DATASET: Begin

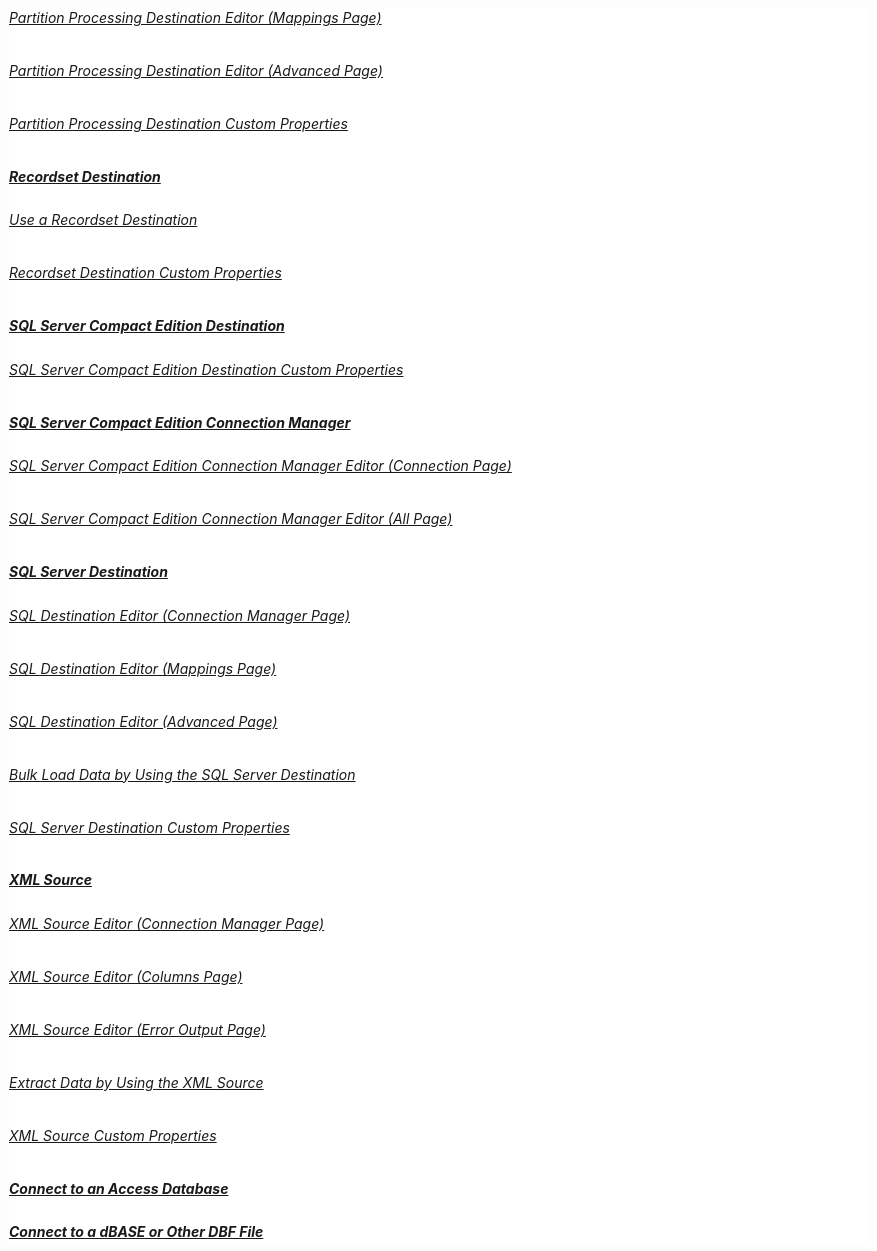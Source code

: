 ###### [Partition Processing Destination Editor (Mappings Page)](partition-processing-destination-editor-mappings-page.md)
###### [Partition Processing Destination Editor (Advanced Page)](partition-processing-destination-editor-advanced-page.md)
###### [Partition Processing Destination Custom Properties](data-flow/partition-processing-destination-custom-properties.md)
##### [Recordset Destination](data-flow/recordset-destination.md)
###### [Use a Recordset Destination](use-a-data-flow/recordset-destination.md)
###### [Recordset Destination Custom Properties](data-flow/recordset-destination-custom-properties.md)
##### [SQL Server Compact Edition Destination](data-flow/sql-server-compact-edition-destination.md)
###### [SQL Server Compact Edition Destination Custom Properties](data-flow/sql-server-compact-edition-destination-custom-properties.md)
##### [SQL Server Compact Edition Connection Manager](connection-manager/sql-server-compact-edition-connection-manager.md)
###### [SQL Server Compact Edition Connection Manager Editor (Connection Page)](sql-server-compact-edition-connection-manager-editor-connection-page.md)
###### [SQL Server Compact Edition Connection Manager Editor (All Page)](sql-server-compact-edition-connection-manager-editor-all-page.md)
##### [SQL Server Destination](data-flow/sql-server-destination.md)
###### [SQL Destination Editor (Connection Manager Page)](sql-destination-editor-connection-manager-page.md)
###### [SQL Destination Editor (Mappings Page)](sql-destination-editor-mappings-page.md)
###### [SQL Destination Editor (Advanced Page)](sql-destination-editor-advanced-page.md)
###### [Bulk Load Data by Using the SQL Server Destination](data-flow/bulk-load-data-by-using-the-data-flow/sql-server-destination.md)
###### [SQL Server Destination Custom Properties](data-flow/sql-server-destination-custom-properties.md)
##### [XML Source](data-flow/xml-source.md)
###### [XML Source Editor (Connection Manager Page)](xml-source-editor-connection-manager-page.md)
###### [XML Source Editor (Columns Page)](xml-source-editor-columns-page.md)
###### [XML Source Editor (Error Output Page)](xml-source-editor-error-output-page.md)
###### [Extract Data by Using the XML Source](data-flow/extract-data-by-using-the-data-flow/xml-source.md)
###### [XML Source Custom Properties](data-flow/xml-source-custom-properties.md)
##### [Connect to an Access Database](connection-manager/connect-to-an-access-database.md)
##### [Connect to a dBASE or Other DBF File](connection-manager/connect-to-a-dbase-or-other-dbf-file.md)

DATASET: End

**PROBLEM DESCRIPTION**
Filter the lines above, keeping each one that contains the string "page".

**PROBLEM SOLUTION**
: ###### [Partition Processing Destination Editor (Mappings Page)](partition-processing-destination-editor-mappings-page.md)
###### [Partition Processing Destination Editor (Advanced Page)](partition-processing-destination-editor-advanced-page.md)
###### [SQL Server Compact Edition Connection Manager Editor (Connection Page)](sql-server-compact-edition-connection-manager-editor-connection-page.md)
###### [SQL Server Compact Edition Connection Manager Editor (All Page)](sql-server-compact-edition-connection-manager-editor-all-page.md)
###### [SQL Destination Editor (Connection Manager Page)](sql-destination-editor-connection-manager-page.md)
###### [SQL Destination Editor (Mappings Page)](sql-destination-editor-mappings-page.md)
###### [SQL Destination Editor (Advanced Page)](sql-destination-editor-advanced-page.md)
###### [XML Source Editor (Connection Manager Page)](xml-source-editor-connection-manager-page.md)
###### [XML Source Editor (Columns Page)](xml-source-editor-columns-page.md)
###### [XML Source Editor (Error Output Page)](xml-source-editor-error-output-page.md)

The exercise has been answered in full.